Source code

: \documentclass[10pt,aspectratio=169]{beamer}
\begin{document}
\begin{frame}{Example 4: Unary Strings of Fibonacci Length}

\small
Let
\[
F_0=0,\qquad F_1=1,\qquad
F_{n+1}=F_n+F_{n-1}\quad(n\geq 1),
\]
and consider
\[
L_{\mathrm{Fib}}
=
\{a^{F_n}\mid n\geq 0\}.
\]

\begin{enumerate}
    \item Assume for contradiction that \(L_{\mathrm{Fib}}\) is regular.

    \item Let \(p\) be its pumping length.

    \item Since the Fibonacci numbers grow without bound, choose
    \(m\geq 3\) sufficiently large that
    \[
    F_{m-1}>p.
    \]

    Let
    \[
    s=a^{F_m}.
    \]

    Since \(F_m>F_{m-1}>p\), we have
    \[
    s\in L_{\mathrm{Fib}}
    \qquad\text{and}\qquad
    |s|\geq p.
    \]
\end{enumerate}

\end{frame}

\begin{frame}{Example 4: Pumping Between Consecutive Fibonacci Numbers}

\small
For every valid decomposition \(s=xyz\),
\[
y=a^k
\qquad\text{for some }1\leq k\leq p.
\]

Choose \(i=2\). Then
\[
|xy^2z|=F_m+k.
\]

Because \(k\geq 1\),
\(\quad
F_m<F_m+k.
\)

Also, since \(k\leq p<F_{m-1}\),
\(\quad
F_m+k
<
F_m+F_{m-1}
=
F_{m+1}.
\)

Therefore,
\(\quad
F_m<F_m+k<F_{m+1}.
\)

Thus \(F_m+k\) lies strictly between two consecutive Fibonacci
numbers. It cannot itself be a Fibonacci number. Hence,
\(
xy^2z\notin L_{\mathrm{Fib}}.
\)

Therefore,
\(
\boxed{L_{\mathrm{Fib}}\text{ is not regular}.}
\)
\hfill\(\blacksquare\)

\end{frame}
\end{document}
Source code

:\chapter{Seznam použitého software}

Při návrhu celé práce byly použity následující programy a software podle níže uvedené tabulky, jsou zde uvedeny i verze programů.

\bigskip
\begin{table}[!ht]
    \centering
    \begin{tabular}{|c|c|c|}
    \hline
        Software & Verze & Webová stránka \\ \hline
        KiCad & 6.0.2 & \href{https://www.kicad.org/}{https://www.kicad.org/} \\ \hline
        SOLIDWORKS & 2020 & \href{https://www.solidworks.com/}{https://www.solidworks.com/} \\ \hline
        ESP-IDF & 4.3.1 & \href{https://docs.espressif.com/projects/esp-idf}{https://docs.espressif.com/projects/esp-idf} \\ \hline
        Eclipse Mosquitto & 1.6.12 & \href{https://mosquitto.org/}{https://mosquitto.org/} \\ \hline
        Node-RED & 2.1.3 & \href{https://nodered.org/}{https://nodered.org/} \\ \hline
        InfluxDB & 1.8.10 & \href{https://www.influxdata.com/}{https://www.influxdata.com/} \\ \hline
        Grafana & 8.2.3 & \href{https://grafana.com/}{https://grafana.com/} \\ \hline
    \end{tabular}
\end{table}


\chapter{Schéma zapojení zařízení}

WHAT THIS TASK INVOLVES -> Copy every line above in which the string "href" shows up.

TASK RESPONSE ->
        KiCad & 6.0.2 & \href{https://www.kicad.org/}{https://www.kicad.org/} \\ \hline
        SOLIDWORKS & 2020 & \href{https://www.solidworks.com/}{https://www.solidworks.com/} \\ \hline
        ESP-IDF & 4.3.1 & \href{https://docs.espressif.com/projects/esp-idf}{https://docs.espressif.com/projects/esp-idf} \\ \hline
        Eclipse Mosquitto & 1.6.12 & \href{https://mosquitto.org/}{https://mosquitto.org/} \\ \hline
        Node-RED & 2.1.3 & \href{https://nodered.org/}{https://nodered.org/} \\ \hline
        InfluxDB & 1.8.10 & \href{https://www.influxdata.com/}{https://www.influxdata.com/} \\ \hline
        Grafana & 8.2.3 & \href{https://grafana.com/}{https://grafana.com/} \\ \hline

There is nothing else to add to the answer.